I find this difficult to understand. I have verified that the GPU kernels being launched are all fast operations, with execution times far shorter than the duration of the CPU stalls. Furthermore, I am not manually invoking any GPU-CPU synchronization operations (like torch.cuda.synchronize()) in my model.

Are there any further avenues I could investigate, or does anyone have suggestions as to what might be causing this? Any help would be greatly appreciated.

Environment

Current environment

#- PyTorch Version (e.g., 2.5): 2.9.0

#- PyTorch Lightning Version (e.g., 2.5.0): 2.5.5

#- Python version (e.g., 3.12): 3.12

#- OS (e.g., Linux): Ubuntu 24.04

#- CUDA/cuDNN version: 12.8

#- GPU models and configuration: might irrelative

And I also found this might be relative: CPU thread slow to enqueue GPU and communication kernels but i’m not sure.

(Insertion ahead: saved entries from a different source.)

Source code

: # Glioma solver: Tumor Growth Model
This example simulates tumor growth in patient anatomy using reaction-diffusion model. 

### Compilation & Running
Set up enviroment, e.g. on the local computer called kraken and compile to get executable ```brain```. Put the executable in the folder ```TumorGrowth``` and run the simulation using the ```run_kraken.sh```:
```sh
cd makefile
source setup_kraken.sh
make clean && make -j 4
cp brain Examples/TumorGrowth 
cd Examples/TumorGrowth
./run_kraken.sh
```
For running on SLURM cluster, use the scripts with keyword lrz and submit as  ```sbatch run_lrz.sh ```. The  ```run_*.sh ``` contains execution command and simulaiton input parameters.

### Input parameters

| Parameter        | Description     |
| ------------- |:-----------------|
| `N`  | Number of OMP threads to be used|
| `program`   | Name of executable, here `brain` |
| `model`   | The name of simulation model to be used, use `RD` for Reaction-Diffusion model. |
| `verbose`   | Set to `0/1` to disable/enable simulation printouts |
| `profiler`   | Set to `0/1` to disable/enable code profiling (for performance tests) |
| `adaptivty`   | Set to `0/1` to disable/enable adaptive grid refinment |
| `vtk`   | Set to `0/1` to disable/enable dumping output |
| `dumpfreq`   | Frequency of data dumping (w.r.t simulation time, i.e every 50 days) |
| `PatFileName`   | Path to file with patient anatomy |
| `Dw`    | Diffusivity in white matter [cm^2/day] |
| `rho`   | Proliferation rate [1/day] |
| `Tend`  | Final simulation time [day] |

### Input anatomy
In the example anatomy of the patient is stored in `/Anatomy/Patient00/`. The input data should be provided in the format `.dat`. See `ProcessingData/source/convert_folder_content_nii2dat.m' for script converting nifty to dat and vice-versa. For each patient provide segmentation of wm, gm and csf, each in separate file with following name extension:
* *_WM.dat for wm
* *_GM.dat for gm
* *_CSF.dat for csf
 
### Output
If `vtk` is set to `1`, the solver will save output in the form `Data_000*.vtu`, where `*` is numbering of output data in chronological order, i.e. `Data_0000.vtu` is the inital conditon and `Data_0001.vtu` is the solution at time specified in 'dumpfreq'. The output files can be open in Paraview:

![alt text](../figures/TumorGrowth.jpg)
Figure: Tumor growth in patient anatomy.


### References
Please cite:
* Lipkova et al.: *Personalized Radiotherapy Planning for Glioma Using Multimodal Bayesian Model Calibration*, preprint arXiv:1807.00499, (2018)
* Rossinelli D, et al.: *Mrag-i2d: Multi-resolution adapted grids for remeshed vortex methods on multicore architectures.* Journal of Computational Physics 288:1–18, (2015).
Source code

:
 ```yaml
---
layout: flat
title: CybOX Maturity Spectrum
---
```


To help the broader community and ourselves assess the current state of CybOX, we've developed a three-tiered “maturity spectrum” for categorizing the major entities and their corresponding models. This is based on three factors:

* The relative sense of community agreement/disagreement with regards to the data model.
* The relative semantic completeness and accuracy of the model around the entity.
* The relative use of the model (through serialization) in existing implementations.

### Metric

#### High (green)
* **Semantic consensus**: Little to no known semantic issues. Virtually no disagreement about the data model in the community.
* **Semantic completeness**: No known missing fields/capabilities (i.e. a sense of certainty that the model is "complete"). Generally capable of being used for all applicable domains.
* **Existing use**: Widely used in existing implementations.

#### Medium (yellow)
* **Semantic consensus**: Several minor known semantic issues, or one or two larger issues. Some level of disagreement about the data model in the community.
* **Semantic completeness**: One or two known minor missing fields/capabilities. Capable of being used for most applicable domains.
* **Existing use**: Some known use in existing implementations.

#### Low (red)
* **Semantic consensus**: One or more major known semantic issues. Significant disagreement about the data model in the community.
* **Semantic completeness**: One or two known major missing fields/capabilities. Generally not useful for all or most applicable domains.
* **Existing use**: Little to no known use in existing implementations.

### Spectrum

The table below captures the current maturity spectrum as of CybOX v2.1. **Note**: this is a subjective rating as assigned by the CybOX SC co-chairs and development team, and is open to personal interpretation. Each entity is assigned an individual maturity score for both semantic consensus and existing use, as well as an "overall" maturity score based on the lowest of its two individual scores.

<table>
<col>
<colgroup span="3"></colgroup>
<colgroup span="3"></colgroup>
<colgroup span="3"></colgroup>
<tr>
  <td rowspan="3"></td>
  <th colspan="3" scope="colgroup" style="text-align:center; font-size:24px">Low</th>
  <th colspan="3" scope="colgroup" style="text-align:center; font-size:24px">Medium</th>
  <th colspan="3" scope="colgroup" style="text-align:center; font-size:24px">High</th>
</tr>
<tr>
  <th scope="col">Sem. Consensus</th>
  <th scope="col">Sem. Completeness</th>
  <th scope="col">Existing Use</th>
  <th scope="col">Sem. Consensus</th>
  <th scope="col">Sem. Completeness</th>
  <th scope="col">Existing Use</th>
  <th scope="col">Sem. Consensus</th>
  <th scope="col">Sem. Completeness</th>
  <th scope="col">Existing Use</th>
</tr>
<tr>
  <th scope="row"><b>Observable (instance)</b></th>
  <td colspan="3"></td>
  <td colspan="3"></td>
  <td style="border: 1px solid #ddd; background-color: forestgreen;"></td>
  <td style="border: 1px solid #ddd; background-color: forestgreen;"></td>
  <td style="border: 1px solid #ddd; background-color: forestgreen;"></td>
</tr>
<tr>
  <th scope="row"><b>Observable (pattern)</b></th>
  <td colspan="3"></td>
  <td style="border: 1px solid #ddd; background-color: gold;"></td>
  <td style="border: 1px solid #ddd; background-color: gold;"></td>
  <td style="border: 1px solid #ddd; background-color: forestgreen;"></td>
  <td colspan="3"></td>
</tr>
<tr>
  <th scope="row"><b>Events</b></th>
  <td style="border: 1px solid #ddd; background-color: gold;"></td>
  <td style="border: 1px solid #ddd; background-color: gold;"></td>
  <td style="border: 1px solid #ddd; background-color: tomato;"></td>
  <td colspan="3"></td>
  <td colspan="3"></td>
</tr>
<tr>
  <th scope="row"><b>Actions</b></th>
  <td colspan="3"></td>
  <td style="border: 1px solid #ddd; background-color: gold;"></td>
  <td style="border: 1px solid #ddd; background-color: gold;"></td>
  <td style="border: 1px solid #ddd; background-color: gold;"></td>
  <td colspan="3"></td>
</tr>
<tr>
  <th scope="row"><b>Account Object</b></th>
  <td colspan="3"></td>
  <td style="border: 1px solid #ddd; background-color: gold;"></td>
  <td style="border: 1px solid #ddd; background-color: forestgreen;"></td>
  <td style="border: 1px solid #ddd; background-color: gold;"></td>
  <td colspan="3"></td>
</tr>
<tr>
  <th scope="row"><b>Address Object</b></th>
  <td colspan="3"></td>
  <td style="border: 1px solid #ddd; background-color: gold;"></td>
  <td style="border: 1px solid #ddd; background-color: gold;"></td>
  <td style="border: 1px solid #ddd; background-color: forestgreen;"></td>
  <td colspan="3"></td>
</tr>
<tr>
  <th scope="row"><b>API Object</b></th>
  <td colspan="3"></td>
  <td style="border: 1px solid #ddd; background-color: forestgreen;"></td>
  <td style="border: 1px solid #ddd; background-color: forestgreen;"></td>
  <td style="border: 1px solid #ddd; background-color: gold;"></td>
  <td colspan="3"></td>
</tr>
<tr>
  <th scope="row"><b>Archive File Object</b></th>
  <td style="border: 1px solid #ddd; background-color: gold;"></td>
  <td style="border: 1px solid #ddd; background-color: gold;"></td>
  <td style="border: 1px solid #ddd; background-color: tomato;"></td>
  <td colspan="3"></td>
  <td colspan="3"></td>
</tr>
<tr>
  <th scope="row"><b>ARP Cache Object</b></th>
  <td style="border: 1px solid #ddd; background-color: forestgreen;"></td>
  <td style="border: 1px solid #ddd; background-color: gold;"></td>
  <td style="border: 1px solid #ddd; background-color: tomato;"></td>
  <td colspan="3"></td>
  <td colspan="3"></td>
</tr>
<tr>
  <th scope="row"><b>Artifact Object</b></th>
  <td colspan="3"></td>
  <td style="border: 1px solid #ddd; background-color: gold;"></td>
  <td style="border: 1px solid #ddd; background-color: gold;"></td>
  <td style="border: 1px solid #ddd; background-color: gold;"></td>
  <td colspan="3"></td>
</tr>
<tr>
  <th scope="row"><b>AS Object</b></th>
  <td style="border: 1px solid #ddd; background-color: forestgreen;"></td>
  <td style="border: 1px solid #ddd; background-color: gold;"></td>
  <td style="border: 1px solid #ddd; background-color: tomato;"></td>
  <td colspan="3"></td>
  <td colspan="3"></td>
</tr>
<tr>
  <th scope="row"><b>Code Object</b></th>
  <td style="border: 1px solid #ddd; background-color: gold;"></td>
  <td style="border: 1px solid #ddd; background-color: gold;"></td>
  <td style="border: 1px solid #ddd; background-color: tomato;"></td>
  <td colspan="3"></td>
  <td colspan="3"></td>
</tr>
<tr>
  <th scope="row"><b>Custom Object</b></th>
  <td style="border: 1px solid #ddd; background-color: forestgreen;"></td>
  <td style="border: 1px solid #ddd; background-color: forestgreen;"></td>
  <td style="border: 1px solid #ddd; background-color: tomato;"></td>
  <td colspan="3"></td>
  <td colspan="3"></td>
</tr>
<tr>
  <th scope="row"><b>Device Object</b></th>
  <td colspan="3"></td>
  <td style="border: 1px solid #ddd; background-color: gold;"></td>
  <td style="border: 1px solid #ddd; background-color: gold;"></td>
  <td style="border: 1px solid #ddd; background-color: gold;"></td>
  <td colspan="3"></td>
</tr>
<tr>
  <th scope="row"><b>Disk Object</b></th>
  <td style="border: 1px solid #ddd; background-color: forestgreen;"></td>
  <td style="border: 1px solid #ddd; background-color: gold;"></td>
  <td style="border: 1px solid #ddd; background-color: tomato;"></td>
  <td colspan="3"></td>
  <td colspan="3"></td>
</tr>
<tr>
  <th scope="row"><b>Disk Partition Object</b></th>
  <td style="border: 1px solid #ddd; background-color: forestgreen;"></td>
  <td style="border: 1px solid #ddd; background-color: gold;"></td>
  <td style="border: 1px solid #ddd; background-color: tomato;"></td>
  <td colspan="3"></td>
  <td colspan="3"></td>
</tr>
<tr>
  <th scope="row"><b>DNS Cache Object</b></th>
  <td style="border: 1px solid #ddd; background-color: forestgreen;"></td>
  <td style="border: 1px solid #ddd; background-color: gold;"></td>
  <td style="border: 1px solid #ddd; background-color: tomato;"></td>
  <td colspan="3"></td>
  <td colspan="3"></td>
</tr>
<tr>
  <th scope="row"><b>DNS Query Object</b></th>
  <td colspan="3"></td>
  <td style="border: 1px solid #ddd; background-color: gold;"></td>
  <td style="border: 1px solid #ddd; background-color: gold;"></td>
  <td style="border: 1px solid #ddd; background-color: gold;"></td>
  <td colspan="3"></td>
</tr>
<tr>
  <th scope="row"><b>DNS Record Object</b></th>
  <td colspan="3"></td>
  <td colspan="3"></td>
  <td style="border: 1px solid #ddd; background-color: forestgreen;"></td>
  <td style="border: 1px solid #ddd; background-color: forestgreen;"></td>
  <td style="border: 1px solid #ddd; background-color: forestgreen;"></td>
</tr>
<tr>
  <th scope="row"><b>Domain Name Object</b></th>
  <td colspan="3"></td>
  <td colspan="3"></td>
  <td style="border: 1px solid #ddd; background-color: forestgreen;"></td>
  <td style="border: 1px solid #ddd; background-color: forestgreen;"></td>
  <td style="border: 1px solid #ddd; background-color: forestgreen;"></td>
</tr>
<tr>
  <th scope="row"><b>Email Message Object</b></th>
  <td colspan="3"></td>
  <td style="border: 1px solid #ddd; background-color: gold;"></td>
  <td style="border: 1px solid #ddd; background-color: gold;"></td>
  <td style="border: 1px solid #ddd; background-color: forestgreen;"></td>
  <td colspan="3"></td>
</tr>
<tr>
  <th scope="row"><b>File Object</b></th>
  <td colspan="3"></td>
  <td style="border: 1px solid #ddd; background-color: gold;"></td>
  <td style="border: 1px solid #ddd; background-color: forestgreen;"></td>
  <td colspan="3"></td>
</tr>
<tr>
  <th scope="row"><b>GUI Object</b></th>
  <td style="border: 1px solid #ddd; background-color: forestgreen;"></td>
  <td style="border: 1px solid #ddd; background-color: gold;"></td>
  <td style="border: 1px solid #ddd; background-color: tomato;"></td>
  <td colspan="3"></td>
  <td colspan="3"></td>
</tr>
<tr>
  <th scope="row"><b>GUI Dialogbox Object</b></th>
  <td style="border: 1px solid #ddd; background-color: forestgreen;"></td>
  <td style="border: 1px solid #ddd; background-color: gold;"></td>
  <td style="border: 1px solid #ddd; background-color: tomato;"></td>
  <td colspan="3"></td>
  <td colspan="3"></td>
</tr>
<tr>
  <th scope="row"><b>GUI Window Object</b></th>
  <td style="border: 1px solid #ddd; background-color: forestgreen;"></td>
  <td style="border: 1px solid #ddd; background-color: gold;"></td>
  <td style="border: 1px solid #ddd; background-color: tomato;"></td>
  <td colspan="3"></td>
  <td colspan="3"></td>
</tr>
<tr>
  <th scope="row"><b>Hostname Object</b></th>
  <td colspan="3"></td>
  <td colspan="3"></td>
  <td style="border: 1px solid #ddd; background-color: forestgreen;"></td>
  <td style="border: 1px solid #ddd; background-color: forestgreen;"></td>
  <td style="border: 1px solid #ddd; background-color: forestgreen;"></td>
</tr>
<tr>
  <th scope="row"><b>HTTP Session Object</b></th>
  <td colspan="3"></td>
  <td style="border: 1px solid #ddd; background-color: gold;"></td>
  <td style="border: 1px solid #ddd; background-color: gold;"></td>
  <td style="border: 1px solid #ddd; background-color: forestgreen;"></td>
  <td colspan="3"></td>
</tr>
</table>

Hello, my friend. I’ve encountered similar issues before. Let me start by saying the essence of this phenomenon lies in PyTorch’s dynamic graph characteristics. To ensure the efficiency of PyTorch’s dynamic graph training, it’s crucial to guarantee that GPU kernel execution can be fully asynchronous and not blocked by CPU host’s kernel launch. The ideal scenario is for the CPU side to quickly process all training code and complete all kernel launches, then wait for the GPU execution to finish.

The biggest factor affecting the execution speed of code on the CPU side is Python’s GIL (Global Interpreter Lock). If another thread holds the Python GIL at that moment, the thread responsible for handling kernel launches can only wait. You can use NSight Systems (nsys) with Python GIL tracing enabled to track which thread is currently holding the GIL, and then adjust the relevant code. A simple example is to move data processing to a separate process, which can avoid data processing competing for the Python GIL.

Another solution is to switch PyTorch training from dynamic graph to static graph mode. You can use torch.compileand enable the reduce_overheadflag to leverage CUDA Graphs as much as possible, compiling multiple kernels into a single kernel. The purpose of this is to reduce the frequency of kernel launches from the CPU side. This way, even if there are stalls on the CPU side, as long as the GPU is running, it won’t affect your actual training speed.